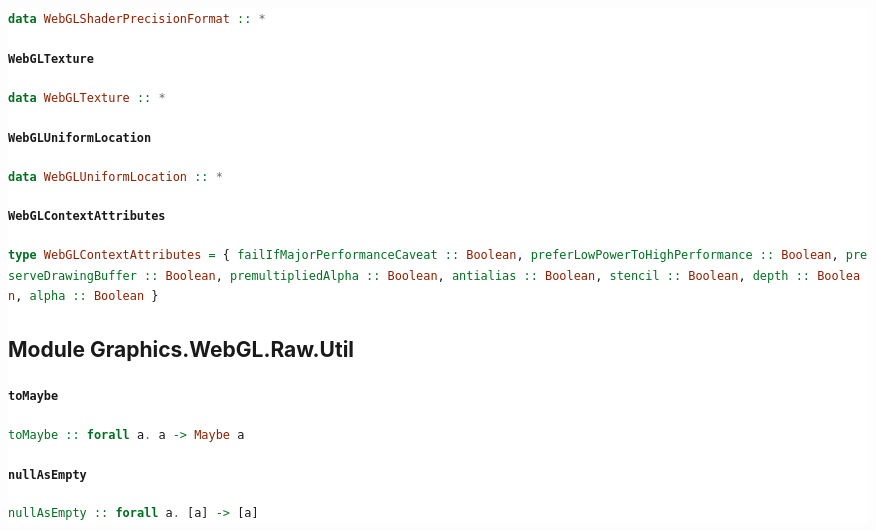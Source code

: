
 ``` purescript
data WebGLShaderPrecisionFormat :: *
```


#### `WebGLTexture`

``` purescript
data WebGLTexture :: *
```


#### `WebGLUniformLocation`

``` purescript
data WebGLUniformLocation :: *
```


#### `WebGLContextAttributes`

``` purescript
type WebGLContextAttributes = { failIfMajorPerformanceCaveat :: Boolean, preferLowPowerToHighPerformance :: Boolean, preserveDrawingBuffer :: Boolean, premultipliedAlpha :: Boolean, antialias :: Boolean, stencil :: Boolean, depth :: Boolean, alpha :: Boolean }
```



## Module Graphics.WebGL.Raw.Util

#### `toMaybe`

``` purescript
toMaybe :: forall a. a -> Maybe a
```


#### `nullAsEmpty`

``` purescript
nullAsEmpty :: forall a. [a] -> [a]
```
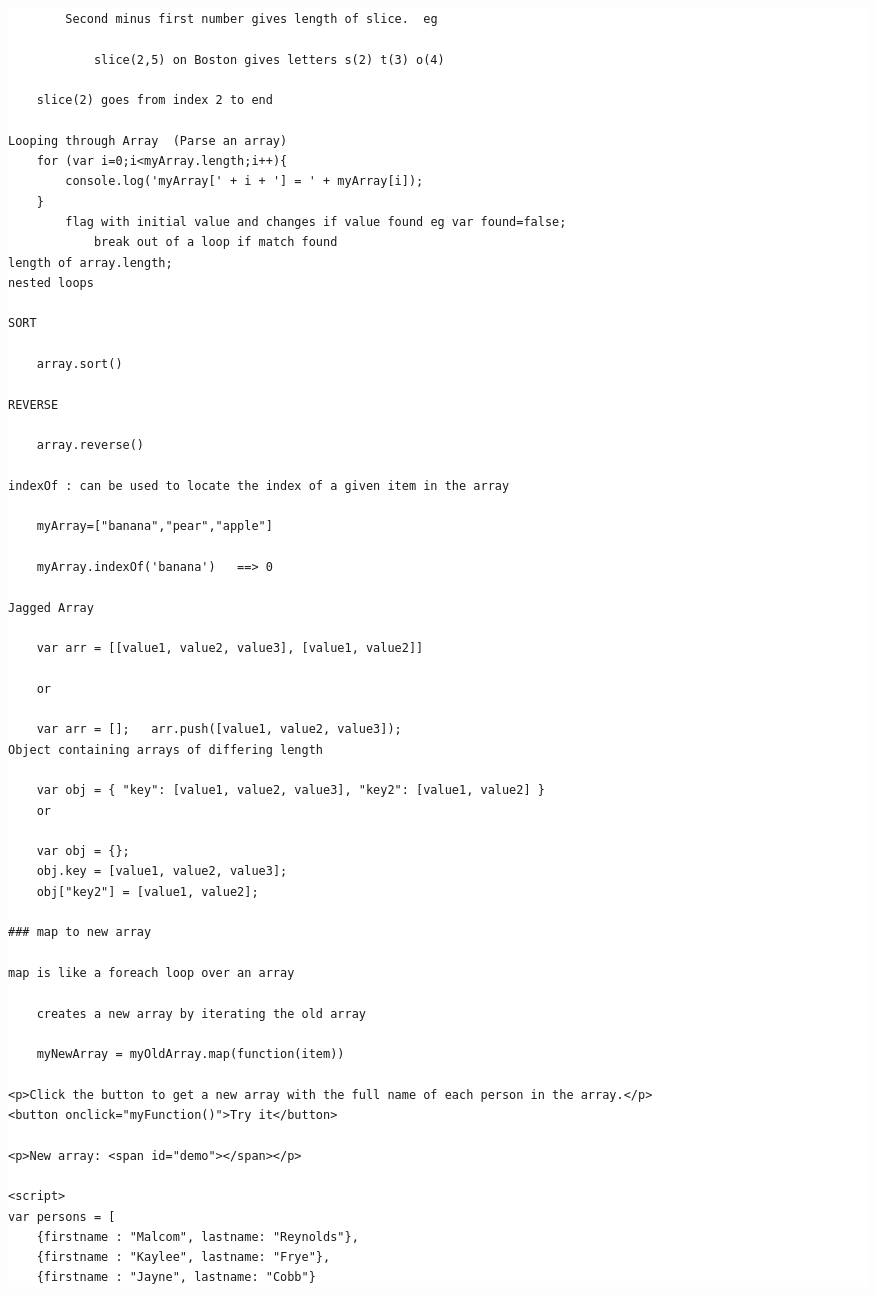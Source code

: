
 ```
		Second minus first number gives length of slice.  eg 
				
			slice(2,5) on Boston gives letters s(2) t(3) o(4)
		
	slice(2) goes from index 2 to end
		
Looping through Array  (Parse an array)
	for (var i=0;i<myArray.length;i++){
		console.log('myArray[' + i + '] = ' + myArray[i]);
	}
		flag with initial value and changes if value found eg var found=false;
			break out of a loop if match found
length of array.length;
nested loops

SORT

	array.sort()
		
REVERSE

	array.reverse()

indexOf : can be used to locate the index of a given item in the array

	myArray=["banana","pear","apple"]

	myArray.indexOf('banana')   ==> 0

Jagged Array
	
	var arr = [[value1, value2, value3], [value1, value2]]
	
	or
	
	var arr = [];   arr.push([value1, value2, value3]);
Object containing arrays of differing length
	
	var obj = { "key": [value1, value2, value3], "key2": [value1, value2] }
	or
	
	var obj = {};
	obj.key = [value1, value2, value3];
	obj["key2"] = [value1, value2];

### map to new array

map is like a foreach loop over an array

    creates a new array by iterating the old array

    myNewArray = myOldArray.map(function(item))

<p>Click the button to get a new array with the full name of each person in the array.</p>
<button onclick="myFunction()">Try it</button>

<p>New array: <span id="demo"></span></p>

<script>
var persons = [
    {firstname : "Malcom", lastname: "Reynolds"},
    {firstname : "Kaylee", lastname: "Frye"},
    {firstname : "Jayne", lastname: "Cobb"}
```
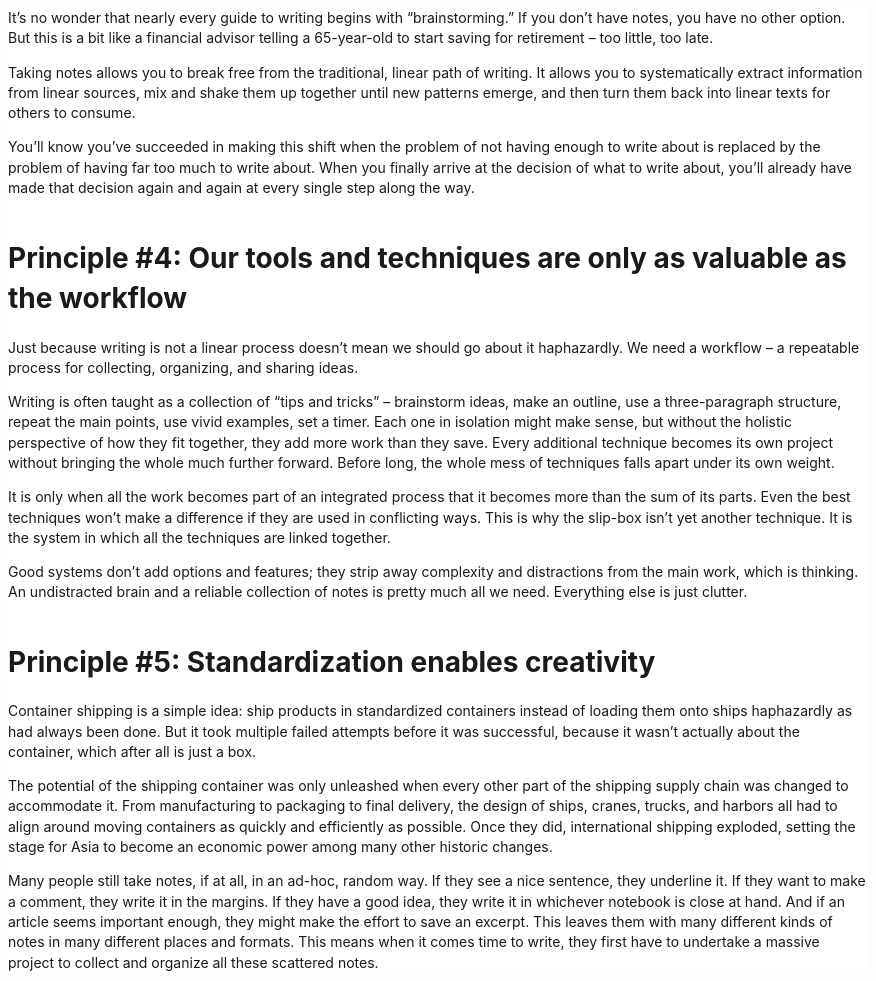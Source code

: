It’s no wonder that nearly every guide to writing begins with “brainstorming.” If you don’t have notes, you have no other option. But this is a bit like a financial advisor telling a 65-year-old to start saving for retirement – too little, too late.

Taking notes allows you to break free from the traditional, linear path of writing. It allows you to systematically extract information from linear sources, mix and shake them up together until new patterns emerge, and then turn them back into linear texts for others to consume. 

You’ll know you’ve succeeded in making this shift when the problem of not having enough to write about is replaced by the problem of having far too much to write about. When you finally arrive at the decision of what to write about, you’ll already have made that decision again and again at every single step along the way. 

# Principle #4: Our tools and techniques are only as valuable as the workflow

Just because writing is not a linear process doesn’t mean we should go about it haphazardly. We need a workflow – a repeatable process for collecting, organizing, and sharing ideas.

Writing is often taught as a collection of “tips and tricks” – brainstorm ideas, make an outline, use a three-paragraph structure, repeat the main points, use vivid examples, set a timer. Each one in isolation might make sense, but without the holistic perspective of how they fit together, they add more work than they save. Every additional technique becomes its own project without bringing the whole much further forward. Before long, the whole mess of techniques falls apart under its own weight.

It is only when all the work becomes part of an integrated process that it becomes more than the sum of its parts. Even the best techniques won’t make a difference if they are used in conflicting ways. This is why the slip-box isn’t yet another technique. It is the system in which all the techniques are linked together.

Good systems don’t add options and features; they strip away complexity and distractions from the main work, which is thinking. An undistracted brain and a reliable collection of notes is pretty much all we need. Everything else is just clutter.

# Principle #5: Standardization enables creativity

Container shipping is a simple idea: ship products in standardized containers instead of loading them onto ships haphazardly as had always been done. But it took multiple failed attempts before it was successful, because it wasn’t actually about the container, which after all is just a box.

The potential of the shipping container was only unleashed when every other part of the shipping supply chain was changed to accommodate it. From manufacturing to packaging to final delivery, the design of ships, cranes, trucks, and harbors all had to align around moving containers as quickly and efficiently as possible. Once they did, international shipping exploded, setting the stage for Asia to become an economic power among many other historic changes. 

Many people still take notes, if at all, in an ad-hoc, random way. If they see a nice sentence, they underline it. If they want to make a comment, they write it in the margins. If they have a good idea, they write it in whichever notebook is close at hand. And if an article seems important enough, they might make the effort to save an excerpt. This leaves them with many different kinds of notes in many different places and formats. This means when it comes time to write, they first have to undertake a massive project to collect and organize all these scattered notes.
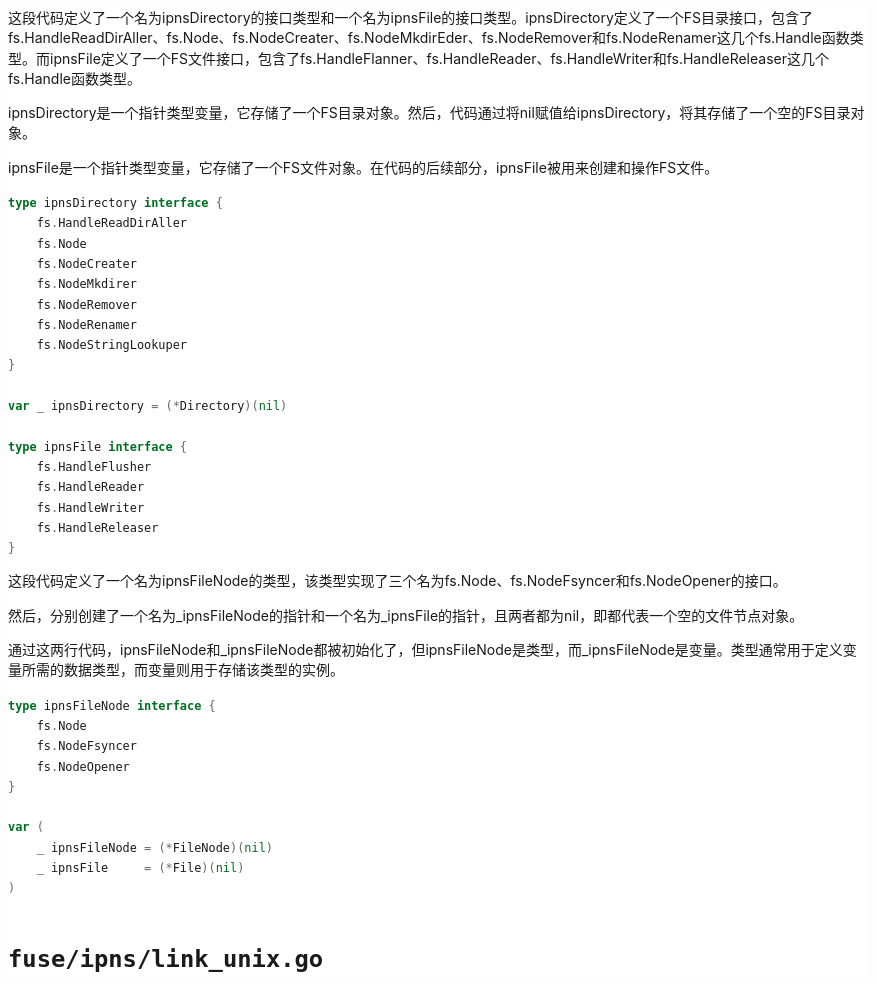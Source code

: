 这段代码定义了一个名为ipnsDirectory的接口类型和一个名为ipnsFile的接口类型。ipnsDirectory定义了一个FS目录接口，包含了fs.HandleReadDirAller、fs.Node、fs.NodeCreater、fs.NodeMkdirEder、fs.NodeRemover和fs.NodeRenamer这几个fs.Handle函数类型。而ipnsFile定义了一个FS文件接口，包含了fs.HandleFlanner、fs.HandleReader、fs.HandleWriter和fs.HandleReleaser这几个fs.Handle函数类型。

ipnsDirectory是一个指针类型变量，它存储了一个FS目录对象。然后，代码通过将nil赋值给ipnsDirectory，将其存储了一个空的FS目录对象。

ipnsFile是一个指针类型变量，它存储了一个FS文件对象。在代码的后续部分，ipnsFile被用来创建和操作FS文件。


```go
type ipnsDirectory interface {
	fs.HandleReadDirAller
	fs.Node
	fs.NodeCreater
	fs.NodeMkdirer
	fs.NodeRemover
	fs.NodeRenamer
	fs.NodeStringLookuper
}

var _ ipnsDirectory = (*Directory)(nil)

type ipnsFile interface {
	fs.HandleFlusher
	fs.HandleReader
	fs.HandleWriter
	fs.HandleReleaser
}

```

这段代码定义了一个名为ipnsFileNode的类型，该类型实现了三个名为fs.Node、fs.NodeFsyncer和fs.NodeOpener的接口。

然后，分别创建了一个名为_ipnsFileNode的指针和一个名为_ipnsFile的指针，且两者都为nil，即都代表一个空的文件节点对象。

通过这两行代码，ipnsFileNode和_ipnsFileNode都被初始化了，但ipnsFileNode是类型，而_ipnsFileNode是变量。类型通常用于定义变量所需的数据类型，而变量则用于存储该类型的实例。


```go
type ipnsFileNode interface {
	fs.Node
	fs.NodeFsyncer
	fs.NodeOpener
}

var (
	_ ipnsFileNode = (*FileNode)(nil)
	_ ipnsFile     = (*File)(nil)
)

```

# `fuse/ipns/link_unix.go`
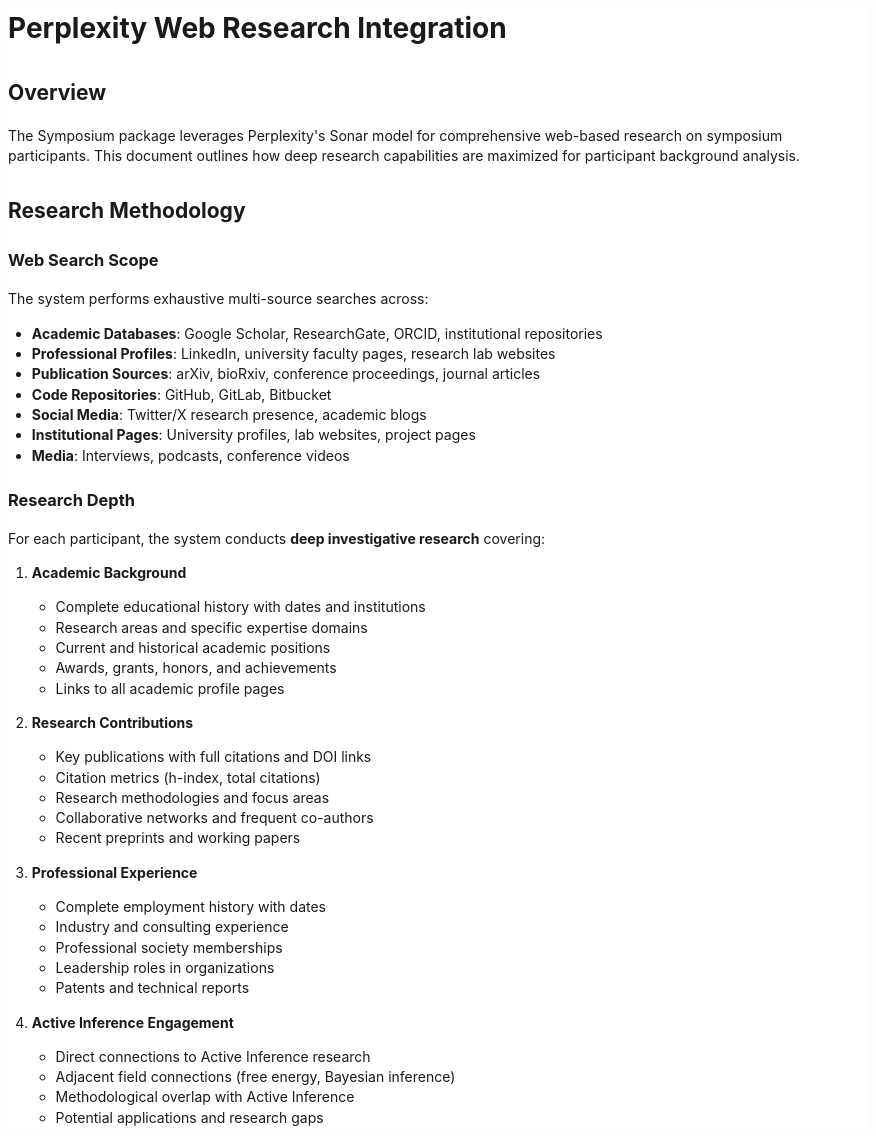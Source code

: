 # Perplexity Web Research Integration

## Overview

The Symposium package leverages Perplexity's Sonar model for comprehensive web-based research on symposium participants. This document outlines how deep research capabilities are maximized for participant background analysis.

## Research Methodology

### Web Search Scope

The system performs exhaustive multi-source searches across:

- **Academic Databases**: Google Scholar, ResearchGate, ORCID, institutional repositories
- **Professional Profiles**: LinkedIn, university faculty pages, research lab websites
- **Publication Sources**: arXiv, bioRxiv, conference proceedings, journal articles
- **Code Repositories**: GitHub, GitLab, Bitbucket
- **Social Media**: Twitter/X research presence, academic blogs
- **Institutional Pages**: University profiles, lab websites, project pages
- **Media**: Interviews, podcasts, conference videos

### Research Depth

For each participant, the system conducts **deep investigative research** covering:

1. **Academic Background**
   - Complete educational history with dates and institutions
   - Research areas and specific expertise domains
   - Current and historical academic positions
   - Awards, grants, honors, and achievements
   - Links to all academic profile pages

2. **Research Contributions**
   - Key publications with full citations and DOI links
   - Citation metrics (h-index, total citations)
   - Research methodologies and focus areas
   - Collaborative networks and frequent co-authors
   - Recent preprints and working papers

3. **Professional Experience**
   - Complete employment history with dates
   - Industry and consulting experience
   - Professional society memberships
   - Leadership roles in organizations
   - Patents and technical reports

4. **Active Inference Engagement**
   - Direct connections to Active Inference research
   - Adjacent field connections (free energy, Bayesian inference)
   - Methodological overlap with Active Inference
   - Potential applications and research gaps
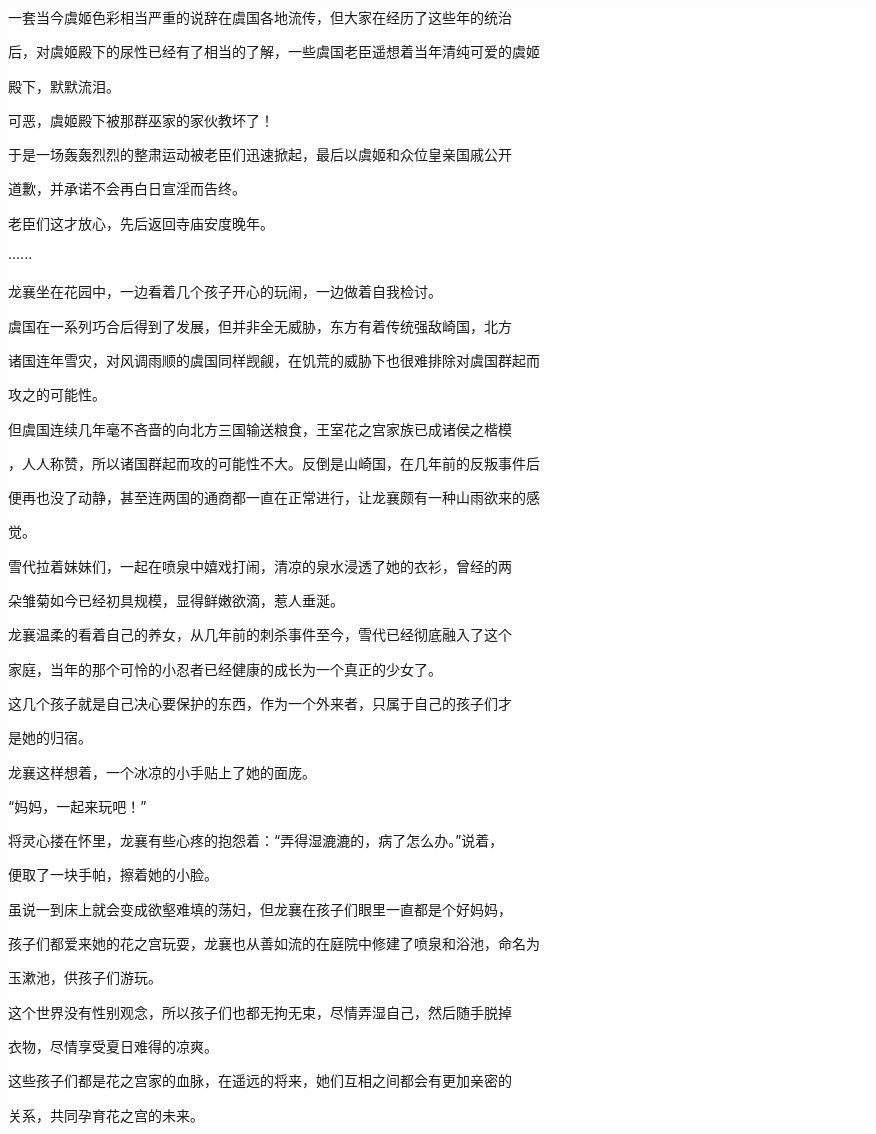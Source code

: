 一套当今虞姬色彩相当严重的说辞在虞国各地流传，但大家在经历了这些年的统治

后，对虞姬殿下的尿性已经有了相当的了解，一些虞国老臣遥想着当年清纯可爱的虞姬

殿下，默默流泪。

可恶，虞姬殿下被那群巫家的家伙教坏了！

于是一场轰轰烈烈的整肃运动被老臣们迅速掀起，最后以虞姬和众位皇亲国戚公开

道歉，并承诺不会再白日宣淫而告终。

老臣们这才放心，先后返回寺庙安度晚年。

······

龙襄坐在花园中，一边看着几个孩子开心的玩闹，一边做着自我检讨。

虞国在一系列巧合后得到了发展，但并非全无威胁，东方有着传统强敌崎国，北方

诸国连年雪灾，对风调雨顺的虞国同样觊觎，在饥荒的威胁下也很难排除对虞国群起而

攻之的可能性。

但虞国连续几年毫不吝啬的向北方三国输送粮食，王室花之宫家族已成诸侯之楷模

，人人称赞，所以诸国群起而攻的可能性不大。反倒是山崎国，在几年前的反叛事件后

便再也没了动静，甚至连两国的通商都一直在正常进行，让龙襄颇有一种山雨欲来的感

觉。

雪代拉着妹妹们，一起在喷泉中嬉戏打闹，清凉的泉水浸透了她的衣衫，曾经的两

朵雏菊如今已经初具规模，显得鲜嫩欲滴，惹人垂涎。

龙襄温柔的看着自己的养女，从几年前的刺杀事件至今，雪代已经彻底融入了这个

家庭，当年的那个可怜的小忍者已经健康的成长为一个真正的少女了。

这几个孩子就是自己决心要保护的东西，作为一个外来者，只属于自己的孩子们才

是她的归宿。

龙襄这样想着，一个冰凉的小手贴上了她的面庞。

“妈妈，一起来玩吧！”

将灵心搂在怀里，龙襄有些心疼的抱怨着：“弄得湿漉漉的，病了怎么办。”说着，

便取了一块手帕，擦着她的小脸。

虽说一到床上就会变成欲壑难填的荡妇，但龙襄在孩子们眼里一直都是个好妈妈，

孩子们都爱来她的花之宫玩耍，龙襄也从善如流的在庭院中修建了喷泉和浴池，命名为

玉漱池，供孩子们游玩。

这个世界没有性别观念，所以孩子们也都无拘无束，尽情弄湿自己，然后随手脱掉

衣物，尽情享受夏日难得的凉爽。

这些孩子们都是花之宫家的血脉，在遥远的将来，她们互相之间都会有更加亲密的

关系，共同孕育花之宫的未来。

* [Prompt]
Each line of the entries holding the string "WebGLUniformLocation" should be found and copied.

* [Finished task]
#### `WebGLUniformLocation`
data WebGLUniformLocation :: *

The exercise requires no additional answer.